What you should do
In the response, each entry below should appear again exactly as given.

*** Dataset entries ***

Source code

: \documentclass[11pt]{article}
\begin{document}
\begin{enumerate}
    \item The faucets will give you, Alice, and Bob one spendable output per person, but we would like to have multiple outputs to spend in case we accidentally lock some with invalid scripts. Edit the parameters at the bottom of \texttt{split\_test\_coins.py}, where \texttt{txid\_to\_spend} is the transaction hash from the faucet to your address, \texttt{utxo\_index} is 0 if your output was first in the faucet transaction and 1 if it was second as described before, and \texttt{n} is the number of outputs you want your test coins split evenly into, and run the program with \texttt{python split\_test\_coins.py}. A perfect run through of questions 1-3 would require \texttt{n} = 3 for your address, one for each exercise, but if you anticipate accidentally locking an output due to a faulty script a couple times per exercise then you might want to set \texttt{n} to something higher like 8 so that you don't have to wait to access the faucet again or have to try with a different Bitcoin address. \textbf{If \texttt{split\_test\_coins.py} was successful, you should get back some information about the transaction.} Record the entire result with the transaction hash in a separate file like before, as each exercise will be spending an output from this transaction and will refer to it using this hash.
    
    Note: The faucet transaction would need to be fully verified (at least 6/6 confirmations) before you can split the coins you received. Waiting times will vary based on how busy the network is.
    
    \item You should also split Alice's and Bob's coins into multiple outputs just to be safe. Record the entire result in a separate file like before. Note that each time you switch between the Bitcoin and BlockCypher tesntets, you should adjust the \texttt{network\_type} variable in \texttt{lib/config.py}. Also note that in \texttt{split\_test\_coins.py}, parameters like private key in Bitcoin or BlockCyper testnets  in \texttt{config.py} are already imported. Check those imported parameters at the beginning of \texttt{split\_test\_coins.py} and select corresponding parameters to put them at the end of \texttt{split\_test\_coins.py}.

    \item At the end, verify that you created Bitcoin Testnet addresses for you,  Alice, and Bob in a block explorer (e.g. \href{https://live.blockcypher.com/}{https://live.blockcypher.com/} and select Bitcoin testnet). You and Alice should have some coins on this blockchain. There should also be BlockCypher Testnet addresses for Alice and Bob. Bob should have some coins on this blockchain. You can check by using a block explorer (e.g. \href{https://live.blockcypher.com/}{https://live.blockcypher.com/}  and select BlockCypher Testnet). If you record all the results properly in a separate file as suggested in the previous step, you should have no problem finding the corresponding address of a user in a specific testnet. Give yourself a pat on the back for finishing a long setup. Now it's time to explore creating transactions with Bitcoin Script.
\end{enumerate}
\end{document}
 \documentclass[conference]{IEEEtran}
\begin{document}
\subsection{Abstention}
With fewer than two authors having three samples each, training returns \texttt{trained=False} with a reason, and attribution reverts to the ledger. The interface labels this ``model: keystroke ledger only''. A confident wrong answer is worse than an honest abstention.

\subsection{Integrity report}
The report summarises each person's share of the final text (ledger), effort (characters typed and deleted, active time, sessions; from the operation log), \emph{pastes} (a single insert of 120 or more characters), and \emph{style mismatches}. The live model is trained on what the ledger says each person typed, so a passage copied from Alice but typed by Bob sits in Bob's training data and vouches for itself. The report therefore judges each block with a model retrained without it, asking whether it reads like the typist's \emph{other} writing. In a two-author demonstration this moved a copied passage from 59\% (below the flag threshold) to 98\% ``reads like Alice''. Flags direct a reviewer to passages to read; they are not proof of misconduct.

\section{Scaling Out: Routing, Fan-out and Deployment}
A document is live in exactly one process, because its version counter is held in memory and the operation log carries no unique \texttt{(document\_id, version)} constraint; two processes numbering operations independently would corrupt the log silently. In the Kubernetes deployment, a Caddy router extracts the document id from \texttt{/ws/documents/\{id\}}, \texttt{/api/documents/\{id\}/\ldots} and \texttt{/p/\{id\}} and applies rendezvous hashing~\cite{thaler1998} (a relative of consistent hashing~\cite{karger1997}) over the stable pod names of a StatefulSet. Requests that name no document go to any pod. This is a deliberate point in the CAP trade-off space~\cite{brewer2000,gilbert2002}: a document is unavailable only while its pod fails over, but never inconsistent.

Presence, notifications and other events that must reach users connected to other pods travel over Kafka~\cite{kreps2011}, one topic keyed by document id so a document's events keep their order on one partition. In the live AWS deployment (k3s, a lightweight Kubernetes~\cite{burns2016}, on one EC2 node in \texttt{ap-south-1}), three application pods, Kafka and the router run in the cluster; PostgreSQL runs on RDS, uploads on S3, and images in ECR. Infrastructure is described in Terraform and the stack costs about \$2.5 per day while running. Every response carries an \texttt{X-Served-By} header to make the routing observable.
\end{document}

*** End of Dataset entries ***

Result for this exercise
Source code

: \documentclass[11pt]{article}
\begin{document}
\begin{enumerate}
    \item The faucets will give you, Alice, and Bob one spendable output per person, but we would like to have multiple outputs to spend in case we accidentally lock some with invalid scripts. Edit the parameters at the bottom of \texttt{split\_test\_coins.py}, where \texttt{txid\_to\_spend} is the transaction hash from the faucet to your address, \texttt{utxo\_index} is 0 if your output was first in the faucet transaction and 1 if it was second as described before, and \texttt{n} is the number of outputs you want your test coins split evenly into, and run the program with \texttt{python split\_test\_coins.py}. A perfect run through of questions 1-3 would require \texttt{n} = 3 for your address, one for each exercise, but if you anticipate accidentally locking an output due to a faulty script a couple times per exercise then you might want to set \texttt{n} to something higher like 8 so that you don't have to wait to access the faucet again or have to try with a different Bitcoin address. \textbf{If \texttt{split\_test\_coins.py} was successful, you should get back some information about the transaction.} Record the entire result with the transaction hash in a separate file like before, as each exercise will be spending an output from this transaction and will refer to it using this hash.
    
    Note: The faucet transaction would need to be fully verified (at least 6/6 confirmations) before you can split the coins you received. Waiting times will vary based on how busy the network is.
    
    \item You should also split Alice's and Bob's coins into multiple outputs just to be safe. Record the entire result in a separate file like before. Note that each time you switch between the Bitcoin and BlockCypher tesntets, you should adjust the \texttt{network\_type} variable in \texttt{lib/config.py}. Also note that in \texttt{split\_test\_coins.py}, parameters like private key in Bitcoin or BlockCyper testnets  in \texttt{config.py} are already imported. Check those imported parameters at the beginning of \texttt{split\_test\_coins.py} and select corresponding parameters to put them at the end of \texttt{split\_test\_coins.py}.

    \item At the end, verify that you created Bitcoin Testnet addresses for you,  Alice, and Bob in a block explorer (e.g. \href{https://live.blockcypher.com/}{https://live.blockcypher.com/} and select Bitcoin testnet). You and Alice should have some coins on this blockchain. There should also be BlockCypher Testnet addresses for Alice and Bob. Bob should have some coins on this blockchain. You can check by using a block explorer (e.g. \href{https://live.blockcypher.com/}{https://live.blockcypher.com/}  and select BlockCypher Testnet). If you record all the results properly in a separate file as suggested in the previous step, you should have no problem finding the corresponding address of a user in a specific testnet. Give yourself a pat on the back for finishing a long setup. Now it's time to explore creating transactions with Bitcoin Script.
\end{enumerate}
\end{document}
 \documentclass[conference]{IEEEtran}
\begin{document}
\subsection{Abstention}
With fewer than two authors having three samples each, training returns \texttt{trained=False} with a reason, and attribution reverts to the ledger. The interface labels this ``model: keystroke ledger only''. A confident wrong answer is worse than an honest abstention.

\subsection{Integrity report}
The report summarises each person's share of the final text (ledger), effort (characters typed and deleted, active time, sessions; from the operation log), \emph{pastes} (a single insert of 120 or more characters), and \emph{style mismatches}. The live model is trained on what the ledger says each person typed, so a passage copied from Alice but typed by Bob sits in Bob's training data and vouches for itself. The report therefore judges each block with a model retrained without it, asking whether it reads like the typist's \emph{other} writing. In a two-author demonstration this moved a copied passage from 59\% (below the flag threshold) to 98\% ``reads like Alice''. Flags direct a reviewer to passages to read; they are not proof of misconduct.

\section{Scaling Out: Routing, Fan-out and Deployment}
A document is live in exactly one process, because its version counter is held in memory and the operation log carries no unique \texttt{(document\_id, version)} constraint; two processes numbering operations independently would corrupt the log silently. In the Kubernetes deployment, a Caddy router extracts the document id from \texttt{/ws/documents/\{id\}}, \texttt{/api/documents/\{id\}/\ldots} and \texttt{/p/\{id\}} and applies rendezvous hashing~\cite{thaler1998} (a relative of consistent hashing~\cite{karger1997}) over the stable pod names of a StatefulSet. Requests that name no document go to any pod. This is a deliberate point in the CAP trade-off space~\cite{brewer2000,gilbert2002}: a document is unavailable only while its pod fails over, but never inconsistent.

Presence, notifications and other events that must reach users connected to other pods travel over Kafka~\cite{kreps2011}, one topic keyed by document id so a document's events keep their order on one partition. In the live AWS deployment (k3s, a lightweight Kubernetes~\cite{burns2016}, on one EC2 node in \texttt{ap-south-1}), three application pods, Kafka and the router run in the cluster; PostgreSQL runs on RDS, uploads on S3, and images in ECR. Infrastructure is described in Terraform and the stack costs about \$2.5 per day while running. Every response carries an \texttt{X-Served-By} header to make the routing observable.
\end{document}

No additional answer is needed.